Work to complete: Reproduce every line of the listing as written, apart from the pictures.

* * *

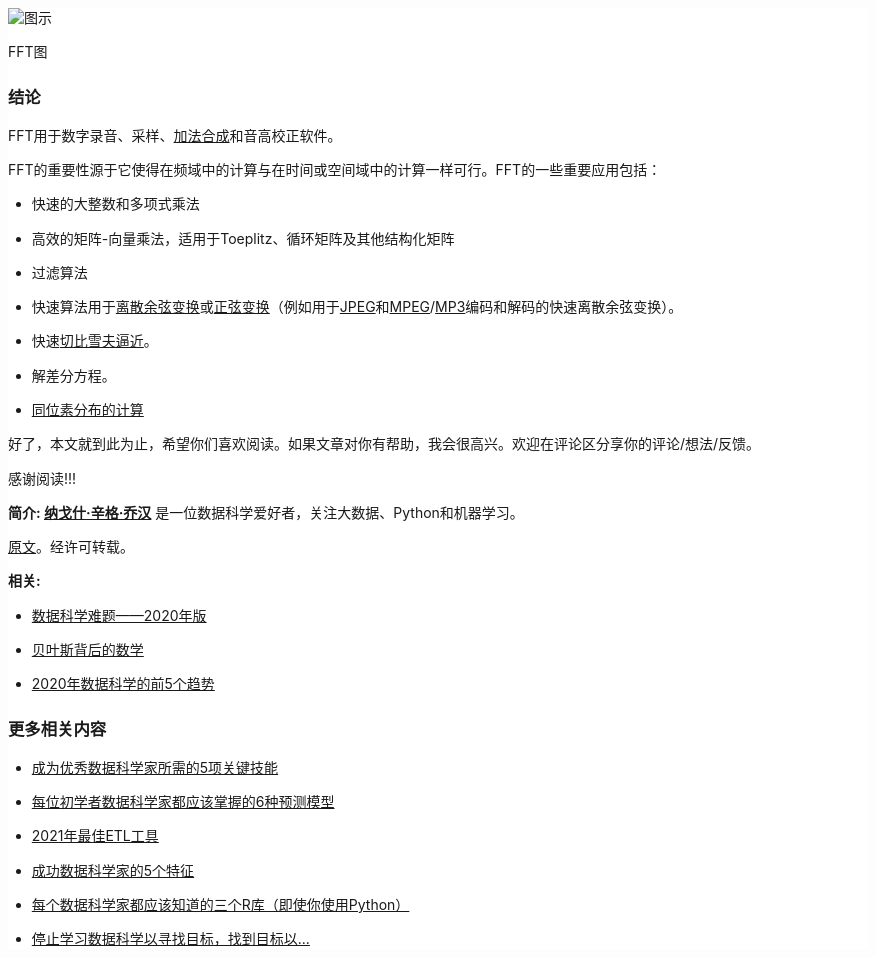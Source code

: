 ![图示](../Images/28a0a8e79f2926d5c1e86e37781fb3ac.png)

FFT图

### 结论

FFT用于数字录音、采样、[加法合成](https://en.wikipedia.org/wiki/Additive_synthesis)和音高校正软件。

FFT的重要性源于它使得在频域中的计算与在时间或空间域中的计算一样可行。FFT的一些重要应用包括：

+   快速的大整数和多项式乘法

+   高效的矩阵-向量乘法，适用于Toeplitz、循环矩阵及其他结构化矩阵

+   过滤算法

+   快速算法用于[离散余弦变换](https://en.wikipedia.org/wiki/Discrete_cosine_transform)或[正弦变换](https://en.wikipedia.org/wiki/Discrete_sine_transform)（例如用于[JPEG](https://en.wikipedia.org/wiki/JPEG)和[MPEG](https://en.wikipedia.org/wiki/MPEG)/[MP3](https://en.wikipedia.org/wiki/MP3)编码和解码的快速离散余弦变换）。

+   快速[切比雪夫逼近](https://en.wikipedia.org/wiki/Chebyshev_approximation)。

+   解差分方程。

+   [同位素分布的计算](https://en.wikipedia.org/wiki/Mass_spectrometry)

好了，本文就到此为止，希望你们喜欢阅读。如果文章对你有帮助，我会很高兴。欢迎在评论区分享你的评论/想法/反馈。

感谢阅读!!!

**简介: [纳戈什·辛格·乔汉](https://www.linkedin.com/in/nagesh-singh-chauhan-6936bb13b/)** 是一位数据科学爱好者，关注大数据、Python和机器学习。

[原文](https://towardsdatascience.com/fourier-transformation-for-a-data-scientist-1f3731115097)。经许可转载。

**相关:**

+   [数据科学难题——2020年版](/2020/02/data-science-puzzle-2020-edition.html)

+   [贝叶斯背后的数学](/2019/11/math-behind-bayes.html)

+   [2020年数据科学的前5个趋势](/2020/02/top-5-data-science-trends.html)

### 更多相关内容

+   [成为优秀数据科学家所需的5项关键技能](https://www.kdnuggets.com/2021/12/5-key-skills-needed-become-great-data-scientist.html)

+   [每位初学者数据科学家都应该掌握的6种预测模型](https://www.kdnuggets.com/2021/12/6-predictive-models-every-beginner-data-scientist-master.html)

+   [2021年最佳ETL工具](https://www.kdnuggets.com/2021/12/mozart-best-etl-tools-2021.html)

+   [成功数据科学家的5个特征](https://www.kdnuggets.com/2021/12/5-characteristics-successful-data-scientist.html)

+   [每个数据科学家都应该知道的三个R库（即使你使用Python）](https://www.kdnuggets.com/2021/12/three-r-libraries-every-data-scientist-know-even-python.html)

+   [停止学习数据科学以寻找目标，找到目标以...](https://www.kdnuggets.com/2021/12/stop-learning-data-science-find-purpose.html)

* * *

Problem solution:
Source code

: ![图示](../Images/28a0a8e79f2926d5c1e86e37781fb3ac.png)

FFT图

### 结论

FFT用于数字录音、采样、[加法合成](https://en.wikipedia.org/wiki/Additive_synthesis)和音高校正软件。

FFT的重要性源于它使得在频域中的计算与在时间或空间域中的计算一样可行。FFT的一些重要应用包括：

+   快速的大整数和多项式乘法

+   高效的矩阵-向量乘法，适用于Toeplitz、循环矩阵及其他结构化矩阵

+   过滤算法

+   快速算法用于[离散余弦变换](https://en.wikipedia.org/wiki/Discrete_cosine_transform)或[正弦变换](https://en.wikipedia.org/wiki/Discrete_sine_transform)（例如用于[JPEG](https://en.wikipedia.org/wiki/JPEG)和[MPEG](https://en.wikipedia.org/wiki/MPEG)/[MP3](https://en.wikipedia.org/wiki/MP3)编码和解码的快速离散余弦变换）。

+   快速[切比雪夫逼近](https://en.wikipedia.org/wiki/Chebyshev_approximation)。

+   解差分方程。

+   [同位素分布的计算](https://en.wikipedia.org/wiki/Mass_spectrometry)

好了，本文就到此为止，希望你们喜欢阅读。如果文章对你有帮助，我会很高兴。欢迎在评论区分享你的评论/想法/反馈。

感谢阅读!!!

**简介: [纳戈什·辛格·乔汉](https://www.linkedin.com/in/nagesh-singh-chauhan-6936bb13b/)** 是一位数据科学爱好者，关注大数据、Python和机器学习。

[原文](https://towardsdatascience.com/fourier-transformation-for-a-data-scientist-1f3731115097)。经许可转载。

**相关:**

+   [数据科学难题——2020年版](/2020/02/data-science-puzzle-2020-edition.html)

+   [贝叶斯背后的数学](/2019/11/math-behind-bayes.html)

+   [2020年数据科学的前5个趋势](/2020/02/top-5-data-science-trends.html)

### 更多相关内容

+   [成为优秀数据科学家所需的5项关键技能](https://www.kdnuggets.com/2021/12/5-key-skills-needed-become-great-data-scientist.html)

+   [每位初学者数据科学家都应该掌握的6种预测模型](https://www.kdnuggets.com/2021/12/6-predictive-models-every-beginner-data-scientist-master.html)

+   [2021年最佳ETL工具](https://www.kdnuggets.com/2021/12/mozart-best-etl-tools-2021.html)

+   [成功数据科学家的5个特征](https://www.kdnuggets.com/2021/12/5-characteristics-successful-data-scientist.html)

+   [每个数据科学家都应该知道的三个R库（即使你使用Python）](https://www.kdnuggets.com/2021/12/three-r-libraries-every-data-scientist-know-even-python.html)

+   [停止学习数据科学以寻找目标，找到目标以...](https://www.kdnuggets.com/2021/12/stop-learning-data-science-find-purpose.html)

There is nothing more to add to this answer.